ラトビアでは、以前から子育てに成功している巣とは別に、もう一箇所、若いオジロワシの巣に、カメラが設置されています。
その映像をチェックすると、今年の3月初めの段階でも、若いカップルはまだ巣を作り続けており、交尾の真似事はしますが、結局、子育ては始まらず、映像の配信は中断していました。
9月1日、この巣の映像配信が再開しました。驚いたことに、こんなに早い時期から既に巣の手入れが始まっており、交尾の真似事さえしています。
しかし、私の見る所、この巣の雌は、雄をまだ信頼していないと思います。一緒に子育てができる雄とは認めていないということです。
確かに、雄は熱心に木の枝を運び、巣作りに貢献しているように見えます。しかし、雌は雄の巣作りをあまり評価していません。趣味が合わないようにさえ見えます。
しかし、雌が雄を評価しない、本当の理由は他にあると思います。それは、雄が巣に餌の魚を運び、それを雌にプレゼントしていないためです。
子育てにとって最も重要な雄の資質は、子育てに必要な餌を十分に供給する狩りの能力です。と同時に、自分で捕った貴重な餌を、自分は食べずに、子育てのため、雌に渡す利他的行動です。この利他的行動を、私は、自然界に共通する愛の原型とよんでいます。
雄に、この利他的行動(愛)を厳しく躾け、同時に、巣の主人公が、身体の大きな雌であることを厳しく認識させるのが、雌の重要な仕事です。
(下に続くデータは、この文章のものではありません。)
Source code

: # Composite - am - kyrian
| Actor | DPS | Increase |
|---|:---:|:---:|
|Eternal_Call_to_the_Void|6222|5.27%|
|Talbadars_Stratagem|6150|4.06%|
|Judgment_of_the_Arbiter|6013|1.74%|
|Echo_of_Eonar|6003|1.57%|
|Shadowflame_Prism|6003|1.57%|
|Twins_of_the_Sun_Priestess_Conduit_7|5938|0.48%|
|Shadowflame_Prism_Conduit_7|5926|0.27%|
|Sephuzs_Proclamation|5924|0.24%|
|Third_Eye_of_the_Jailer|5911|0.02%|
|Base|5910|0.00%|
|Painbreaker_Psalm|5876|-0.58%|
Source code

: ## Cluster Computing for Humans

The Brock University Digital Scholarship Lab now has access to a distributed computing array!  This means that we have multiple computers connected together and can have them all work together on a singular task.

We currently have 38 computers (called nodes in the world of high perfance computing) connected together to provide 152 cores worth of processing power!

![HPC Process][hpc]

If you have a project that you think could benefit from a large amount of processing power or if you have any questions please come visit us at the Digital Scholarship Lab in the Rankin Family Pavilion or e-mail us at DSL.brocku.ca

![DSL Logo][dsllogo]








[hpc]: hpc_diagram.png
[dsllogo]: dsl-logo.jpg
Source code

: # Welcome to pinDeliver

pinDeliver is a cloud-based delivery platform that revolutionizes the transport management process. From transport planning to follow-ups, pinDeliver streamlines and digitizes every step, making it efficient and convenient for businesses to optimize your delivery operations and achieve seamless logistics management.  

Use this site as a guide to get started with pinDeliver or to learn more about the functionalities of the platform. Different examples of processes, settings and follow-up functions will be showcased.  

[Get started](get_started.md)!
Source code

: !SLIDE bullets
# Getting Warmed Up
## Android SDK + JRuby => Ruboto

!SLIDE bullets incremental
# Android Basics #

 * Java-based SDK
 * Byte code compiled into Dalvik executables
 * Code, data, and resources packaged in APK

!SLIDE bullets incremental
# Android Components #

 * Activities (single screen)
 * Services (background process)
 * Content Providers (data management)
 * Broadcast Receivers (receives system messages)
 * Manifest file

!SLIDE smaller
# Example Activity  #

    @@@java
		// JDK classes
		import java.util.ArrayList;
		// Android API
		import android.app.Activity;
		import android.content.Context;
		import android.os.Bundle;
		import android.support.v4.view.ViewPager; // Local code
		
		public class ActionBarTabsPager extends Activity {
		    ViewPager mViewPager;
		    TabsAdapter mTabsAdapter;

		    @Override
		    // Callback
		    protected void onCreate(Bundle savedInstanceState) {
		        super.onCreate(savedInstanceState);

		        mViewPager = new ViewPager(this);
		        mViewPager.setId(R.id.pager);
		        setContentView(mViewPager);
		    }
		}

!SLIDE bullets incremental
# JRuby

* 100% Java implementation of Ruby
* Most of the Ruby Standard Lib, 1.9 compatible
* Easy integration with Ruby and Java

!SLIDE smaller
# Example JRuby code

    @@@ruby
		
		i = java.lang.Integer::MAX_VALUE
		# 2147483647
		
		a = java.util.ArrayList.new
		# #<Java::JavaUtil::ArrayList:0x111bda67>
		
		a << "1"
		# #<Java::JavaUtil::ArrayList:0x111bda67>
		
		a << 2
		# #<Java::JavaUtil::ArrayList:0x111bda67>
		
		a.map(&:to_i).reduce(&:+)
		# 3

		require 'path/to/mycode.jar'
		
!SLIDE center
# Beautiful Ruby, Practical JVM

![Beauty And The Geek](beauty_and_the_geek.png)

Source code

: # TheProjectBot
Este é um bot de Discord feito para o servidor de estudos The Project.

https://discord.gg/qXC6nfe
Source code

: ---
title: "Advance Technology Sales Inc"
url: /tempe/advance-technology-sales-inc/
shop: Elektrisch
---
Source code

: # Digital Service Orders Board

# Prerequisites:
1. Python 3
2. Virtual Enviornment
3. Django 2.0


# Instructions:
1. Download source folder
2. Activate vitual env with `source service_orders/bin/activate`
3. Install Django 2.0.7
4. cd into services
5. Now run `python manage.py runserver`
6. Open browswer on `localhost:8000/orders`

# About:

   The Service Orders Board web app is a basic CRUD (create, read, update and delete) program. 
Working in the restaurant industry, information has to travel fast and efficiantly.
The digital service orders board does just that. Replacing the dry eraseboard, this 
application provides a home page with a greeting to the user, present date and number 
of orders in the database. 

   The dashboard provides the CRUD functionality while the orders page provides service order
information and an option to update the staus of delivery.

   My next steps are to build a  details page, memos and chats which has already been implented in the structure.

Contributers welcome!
アイオワ州Decorahの白頭ワシは、雄を厳しく躾けました。 何と、雌が雄の背中に乗り、雄に逆交尾の姿勢をとらせたのです。
これも同じです。2度目の逆交尾です。
残念ながら、我が石狩のオジロワシの雌は、雄の躾に失敗しました。あの雄には、雌に餌を渡す習慣がありません。そればかりか、雛のための貯食を、盗み食いすることさえあります。